Jerry wrote an essay for the book called What Makes a Sunday a Sunday? and I wrote a piece on title panels which appears elsewhere on this blog. We collaborated on a longer piece about our process of creating a Zits Sunday strip, and then each wrote about our earliest memories of reading the Sunday funnies when we were kids.
Those pieces prompted us to ask some cartoonist friends about their own memories of reading the Sunday funnies and, as the snowball grew, we suddenly found ourselves with a generous pile of priceless vivid memories from the top people in our profession. With the addition of these memories, the book has become a lovesong to the tradition of reading the Sunday funnies “on real newspaper, as God intended,” in Richard Thompson’s words. Here’s one memory. Can’t wait to share them all.
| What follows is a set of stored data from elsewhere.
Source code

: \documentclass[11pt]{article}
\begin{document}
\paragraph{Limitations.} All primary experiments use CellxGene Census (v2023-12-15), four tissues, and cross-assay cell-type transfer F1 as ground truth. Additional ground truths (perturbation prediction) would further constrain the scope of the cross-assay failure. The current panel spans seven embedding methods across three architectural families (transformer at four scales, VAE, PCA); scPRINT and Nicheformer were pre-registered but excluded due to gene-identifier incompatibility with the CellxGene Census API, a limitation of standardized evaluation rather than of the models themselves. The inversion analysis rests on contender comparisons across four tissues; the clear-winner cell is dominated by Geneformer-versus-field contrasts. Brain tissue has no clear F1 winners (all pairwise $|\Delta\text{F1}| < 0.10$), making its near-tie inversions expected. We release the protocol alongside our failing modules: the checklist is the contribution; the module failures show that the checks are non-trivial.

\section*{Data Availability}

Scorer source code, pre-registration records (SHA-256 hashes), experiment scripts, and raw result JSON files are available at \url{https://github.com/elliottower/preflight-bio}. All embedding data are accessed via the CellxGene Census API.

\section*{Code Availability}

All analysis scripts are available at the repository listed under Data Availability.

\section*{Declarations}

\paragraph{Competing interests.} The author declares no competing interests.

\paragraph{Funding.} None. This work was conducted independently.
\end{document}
“Bloom County opened up the world to me. At a
time when my most pressing concern was whether
Gilligan would ever get off that island, suddenly I had to
know who Caspar Weinberger and Nancy Reagan were.
Calvin & Hobbes taught me to appreciate truth in art,
even if there was no traditional punchline. Dillon,
which starred the children of a divorced single mom,
showed me that every type of family was worth talking
about on the comics page.
My dad wasn’t around and my mom seemed to always
be out working. I was a latchkey kid. I read the comics
page of the LA Herald Examiner, and later the LA Daily
News, because when I read them, I felt like I wasn’t
alone. I would race to pick up the paper on our front
lawn, fold up the comics section, put it in my pocket, and
head straight to the room I shared with my big brother.
I’d climb under the covers with a flashlight and explore
what seemed like endless pages of four-panel worlds. All
the strips seemed like windows into alternate
realities populated by people who I knew so
intimately that I could literally read their minds.”